| Task instructions |
Of all the lines in these entries, count those that contain "would" and give only the total.

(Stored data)
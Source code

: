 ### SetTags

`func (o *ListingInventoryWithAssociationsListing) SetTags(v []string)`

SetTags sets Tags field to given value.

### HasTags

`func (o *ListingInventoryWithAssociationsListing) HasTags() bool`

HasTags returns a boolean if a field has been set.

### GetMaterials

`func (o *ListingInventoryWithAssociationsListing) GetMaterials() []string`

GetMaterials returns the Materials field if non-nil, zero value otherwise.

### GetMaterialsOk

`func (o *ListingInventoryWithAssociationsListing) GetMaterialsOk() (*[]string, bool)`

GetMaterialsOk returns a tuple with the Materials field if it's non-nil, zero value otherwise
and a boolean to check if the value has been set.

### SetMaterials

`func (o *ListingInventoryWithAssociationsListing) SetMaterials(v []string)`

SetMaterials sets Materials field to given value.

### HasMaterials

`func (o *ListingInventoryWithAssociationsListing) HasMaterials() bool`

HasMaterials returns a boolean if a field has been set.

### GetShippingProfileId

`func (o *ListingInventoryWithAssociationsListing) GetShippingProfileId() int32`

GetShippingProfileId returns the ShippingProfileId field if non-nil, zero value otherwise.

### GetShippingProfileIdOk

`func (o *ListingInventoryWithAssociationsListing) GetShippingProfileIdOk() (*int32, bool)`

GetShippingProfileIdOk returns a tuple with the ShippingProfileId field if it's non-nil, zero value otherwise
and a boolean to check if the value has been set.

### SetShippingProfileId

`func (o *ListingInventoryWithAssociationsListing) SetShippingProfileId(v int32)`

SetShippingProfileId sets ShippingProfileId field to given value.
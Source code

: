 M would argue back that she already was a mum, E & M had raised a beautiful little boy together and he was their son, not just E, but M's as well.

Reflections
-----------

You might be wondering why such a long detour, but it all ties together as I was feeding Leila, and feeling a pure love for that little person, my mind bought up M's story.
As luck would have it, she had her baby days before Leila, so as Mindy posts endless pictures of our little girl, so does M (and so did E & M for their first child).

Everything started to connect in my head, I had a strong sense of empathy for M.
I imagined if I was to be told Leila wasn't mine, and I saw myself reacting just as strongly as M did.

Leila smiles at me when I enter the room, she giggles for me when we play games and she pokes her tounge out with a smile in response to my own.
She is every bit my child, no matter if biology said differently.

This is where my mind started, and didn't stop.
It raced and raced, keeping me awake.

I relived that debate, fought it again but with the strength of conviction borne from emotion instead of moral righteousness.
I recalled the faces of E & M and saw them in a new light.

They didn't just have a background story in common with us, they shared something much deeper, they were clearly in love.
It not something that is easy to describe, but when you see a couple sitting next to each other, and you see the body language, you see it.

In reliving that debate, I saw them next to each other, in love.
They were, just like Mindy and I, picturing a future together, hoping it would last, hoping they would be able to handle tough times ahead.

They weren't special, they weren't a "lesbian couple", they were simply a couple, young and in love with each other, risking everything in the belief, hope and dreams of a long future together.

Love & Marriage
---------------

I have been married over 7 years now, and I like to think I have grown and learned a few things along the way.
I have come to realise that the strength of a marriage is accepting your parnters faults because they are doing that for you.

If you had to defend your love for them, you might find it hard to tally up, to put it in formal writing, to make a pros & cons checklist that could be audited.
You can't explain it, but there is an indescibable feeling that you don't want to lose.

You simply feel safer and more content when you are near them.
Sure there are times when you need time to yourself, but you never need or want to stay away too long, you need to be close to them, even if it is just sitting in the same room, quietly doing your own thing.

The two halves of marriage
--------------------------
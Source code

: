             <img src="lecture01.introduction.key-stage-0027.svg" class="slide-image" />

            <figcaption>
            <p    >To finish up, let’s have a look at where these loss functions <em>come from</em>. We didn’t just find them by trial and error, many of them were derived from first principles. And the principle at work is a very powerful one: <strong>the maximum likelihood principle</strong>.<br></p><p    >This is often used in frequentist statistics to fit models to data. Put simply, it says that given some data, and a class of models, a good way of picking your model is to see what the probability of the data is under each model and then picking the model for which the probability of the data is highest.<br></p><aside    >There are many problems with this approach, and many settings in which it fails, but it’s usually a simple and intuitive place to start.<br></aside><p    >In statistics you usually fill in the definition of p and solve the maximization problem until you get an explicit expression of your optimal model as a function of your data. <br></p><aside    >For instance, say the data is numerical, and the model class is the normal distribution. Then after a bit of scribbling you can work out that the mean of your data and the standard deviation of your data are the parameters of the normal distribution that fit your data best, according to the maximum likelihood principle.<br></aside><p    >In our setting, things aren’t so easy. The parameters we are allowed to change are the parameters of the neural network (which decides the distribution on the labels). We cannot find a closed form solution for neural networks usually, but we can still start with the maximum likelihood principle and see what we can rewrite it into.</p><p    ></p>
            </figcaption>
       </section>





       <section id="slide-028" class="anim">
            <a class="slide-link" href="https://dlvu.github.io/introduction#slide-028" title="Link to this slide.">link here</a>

| Written answer |
3